# Sunrises on the compass

by chroot
Tags: compass, sunrises
 P: 243 I'm basically a novice when it comes to differential geometry, so I don't think that I can help, but I will try. The metric of a 2-sphere is given by: $$ds^2=R^2(d\theta^2+\sin^2 \theta d\phi^2)$$ Denote the tangent space at point A with $V_a$ and the tangent vector of the equator curve with $A^\mu$. Similary denote the tangent space at B with $V_b$ and the parallely transported $A^\mu$ with $B^\mu$. There exists a scalar field covering the entire area of the sphere through which we can define functions (with two variables - $\theta$ and $\phi$).
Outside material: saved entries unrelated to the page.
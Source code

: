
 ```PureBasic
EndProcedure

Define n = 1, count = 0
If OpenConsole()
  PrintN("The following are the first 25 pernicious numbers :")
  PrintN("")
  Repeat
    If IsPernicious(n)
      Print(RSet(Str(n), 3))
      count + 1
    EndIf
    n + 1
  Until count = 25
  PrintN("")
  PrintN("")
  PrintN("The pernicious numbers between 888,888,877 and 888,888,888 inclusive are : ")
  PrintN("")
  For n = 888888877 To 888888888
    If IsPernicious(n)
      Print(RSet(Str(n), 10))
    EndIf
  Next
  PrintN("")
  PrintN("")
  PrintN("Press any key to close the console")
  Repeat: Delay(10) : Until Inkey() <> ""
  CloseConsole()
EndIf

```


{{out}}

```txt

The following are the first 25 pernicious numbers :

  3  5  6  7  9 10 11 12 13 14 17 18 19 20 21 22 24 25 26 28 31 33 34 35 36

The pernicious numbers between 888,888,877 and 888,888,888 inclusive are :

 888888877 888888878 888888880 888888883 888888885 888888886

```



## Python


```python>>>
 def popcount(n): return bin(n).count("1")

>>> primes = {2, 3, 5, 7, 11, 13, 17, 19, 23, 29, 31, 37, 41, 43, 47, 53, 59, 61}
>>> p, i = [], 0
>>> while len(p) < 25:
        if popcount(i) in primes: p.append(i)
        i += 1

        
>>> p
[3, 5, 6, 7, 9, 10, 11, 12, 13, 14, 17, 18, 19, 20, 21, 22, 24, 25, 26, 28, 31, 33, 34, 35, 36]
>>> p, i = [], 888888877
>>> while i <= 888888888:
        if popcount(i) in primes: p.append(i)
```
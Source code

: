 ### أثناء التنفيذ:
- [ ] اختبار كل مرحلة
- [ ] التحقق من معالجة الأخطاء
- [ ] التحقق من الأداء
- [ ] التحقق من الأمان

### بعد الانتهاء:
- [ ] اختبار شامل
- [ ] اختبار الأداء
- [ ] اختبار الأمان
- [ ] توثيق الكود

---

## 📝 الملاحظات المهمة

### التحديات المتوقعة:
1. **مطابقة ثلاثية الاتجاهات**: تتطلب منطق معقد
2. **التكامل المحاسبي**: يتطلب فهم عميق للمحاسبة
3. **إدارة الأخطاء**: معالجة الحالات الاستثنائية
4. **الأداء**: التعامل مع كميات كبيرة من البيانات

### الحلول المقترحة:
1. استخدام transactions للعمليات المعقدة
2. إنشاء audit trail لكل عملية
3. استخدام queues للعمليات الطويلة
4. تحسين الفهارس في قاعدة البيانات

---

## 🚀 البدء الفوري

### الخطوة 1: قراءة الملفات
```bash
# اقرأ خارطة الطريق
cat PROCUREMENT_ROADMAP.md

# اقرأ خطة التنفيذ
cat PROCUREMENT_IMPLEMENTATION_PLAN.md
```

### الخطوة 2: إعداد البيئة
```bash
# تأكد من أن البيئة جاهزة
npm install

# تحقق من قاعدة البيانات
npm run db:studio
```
These will be important as through them we can parametarise curves. The equator curve can parametarized by the function $a(\theta,\phi)$ by setting $\theta=0$. The terminator curve can also be parametarised this way. Since I don't know what that is I don't know how to parametarise it. Anyway, let's denote it's parametar by $c(\theta,\phi)$. $A^\mu$ can be defined as $$A^\mu=\frac{dx^\mu}{da}$$ Now we wish to parallely transport $A$ to point B. Introduce it's dual $A_\mu$. $$B^\mu B_{\mu} = \int_0^{\theta_B}\int_{\phi_A}^{\phi_B} \frac{d(A^\mu g_{\mu\mu} A^\mu)}{dc} d\theta d\phi$$ This defines $B^\mu$. The vector pointing to the sun $S$, expressed in the coordinate basis of A, $X^A_\mu$ will be equivalent to $A$. $$S =\sum_{\mu=1}^2 A^\mu X^A_\mu$$ Since it doesn't change direction in point B, we don't parallely transport it, we only express it in the coordinate basis of B using the vector transformation law. $$S^{B \nu} =\sum_{\nu=1}^2 A^\mu \frac{\partial x^{B \nu}}{\partial x^{A \mu}}$$ Since we know that this particular 2-sphere is embedded in Euclidian three-dimensional space we can find the coordinates of the basis of any point, in three-dimensional space, by imposing that they be orthonomal to the position vector, $\vec{r}$, which has it's origin at the center of the Earth. The angle between $S$ and $B$ at $V_b$ can be found by simple methods of vector algebra once we define it's coordinate basis through the above procedure. Hope I helped.